The work presented by Xu et al. [21] studied the trade-offs between computation latency for a training step and devices frequency over six mobile-class processors while aggregating the results on the server side. Some devices feature a higher frequency and power consumption with respect to others (up to 64% higher) to balance the latency time among the different devices. Yet, the most efficient mobile-class platforms still present a power consumption in the range of few Watts. In contrast to them, we present an HW platform that allows training with a power budget below 100 mW.

From a platform-perspective, processing devices tailored for machine learning tasks feature a power consumption varying between a few mW up to hundreds of Watts [22]. We focus on flexible SW-programmable and low power devices distinguishing between 1-10 W (edge device) or <1 W (extreme-edge device) respectively. Among the edge devices, we report the TPUEdge [23], which is developed mainly for embedded inference applications, and the Qualcomm Snapdragon 845 that features a quad-core CPU, 4 Kryo 280 Gold coupled with an embedded GPU, and a dedicated DSP, namely the AI engine. This latter device features a power consumption up to 4.5 W, which is above the requirement for an extreme-edge device that we target in this paper.

Moving to the *ultra-low-power* spectrum, the *extreme-edge* single-core MCUs, e.g., the STM32 MCU series [24], feature low power consumption and compliant with the requirements of battery-powered sensors. However, this comes at the cost of the modest computational capacity, e.g. an STM32L4 device includes a single CPU running up to 48 MHz. To address this limitation, MrWolf [8] features an MCU-based architecture accelerated by a multi-core cluster. In particular, MrWolf has a power budget as little as 150 mW when running the 8-core cluster at 450 MHz and also supports floating-point (FP32) arithmetic. Relying on the design principle of this latter systems, we present a HW/SW design to enable CL at the *extreme-edge*.

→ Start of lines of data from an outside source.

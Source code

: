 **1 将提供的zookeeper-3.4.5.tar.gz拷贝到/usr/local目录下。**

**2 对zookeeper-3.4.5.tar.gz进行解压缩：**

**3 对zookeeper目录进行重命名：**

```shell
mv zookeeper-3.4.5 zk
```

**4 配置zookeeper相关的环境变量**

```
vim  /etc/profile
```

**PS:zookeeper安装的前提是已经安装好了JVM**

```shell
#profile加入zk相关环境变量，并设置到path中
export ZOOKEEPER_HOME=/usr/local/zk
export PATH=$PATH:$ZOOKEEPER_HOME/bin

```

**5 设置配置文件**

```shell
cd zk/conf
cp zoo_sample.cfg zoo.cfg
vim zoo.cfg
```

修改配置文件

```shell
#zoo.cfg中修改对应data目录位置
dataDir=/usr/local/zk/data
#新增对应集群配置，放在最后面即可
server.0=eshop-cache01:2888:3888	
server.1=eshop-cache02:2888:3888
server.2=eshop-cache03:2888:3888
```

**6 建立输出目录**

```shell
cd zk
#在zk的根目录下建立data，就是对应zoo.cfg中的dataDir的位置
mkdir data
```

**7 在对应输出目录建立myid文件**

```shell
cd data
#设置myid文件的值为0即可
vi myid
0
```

# III. CL WITH LATENT REPLAYS

CL aims at fine-tuning deep networks based on new data samples, without retraining on the entire dataset. Newly collected data used by CL can include new instances of previously seen classes, or instances of new classes, or both. This section sketchs *i*) the computational model of the CL algorithm presented by Pellegrini et al. [5] when targeting an extremedge platform and *ii*) compute its memory requirements.

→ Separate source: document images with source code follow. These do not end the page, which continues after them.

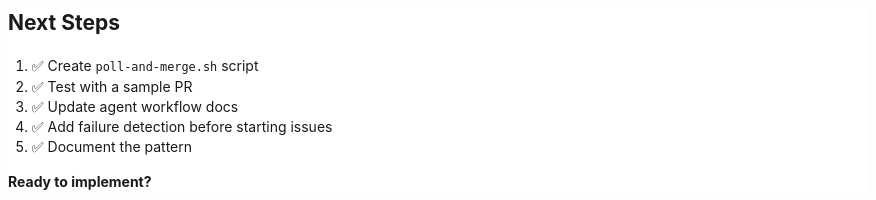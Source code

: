 
## Next Steps

1. ✅ Create `poll-and-merge.sh` script
2. ✅ Test with a sample PR
3. ✅ Update agent workflow docs
4. ✅ Add failure detection before starting issues
5. ✅ Document the pattern

**Ready to implement?**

Computational Model. To bring CL with Latent Replay on a smart sensing platform, we model the incremental learning task to operate on a set of new data coming from a sensor, which is interfaced with an embedded digital processing engine. In the following, we focus on image classification as a representative problem for CL.

Fig. 1 illustrates the learning process that takes place over a set of data samples, including both  $N_I$  new images and  $N_{LR}$  old LR vectors, which are the feature maps of the Latent Replay (LR-th) layer, generated during previous trainings.



Fig. 1. Latent Replay computational model. New images are elaborated up to the LR layer (1) and stored in the external memory (2). Afterwards, a mix of new images (3) and LRs (4) are used to retrain the final layers (5).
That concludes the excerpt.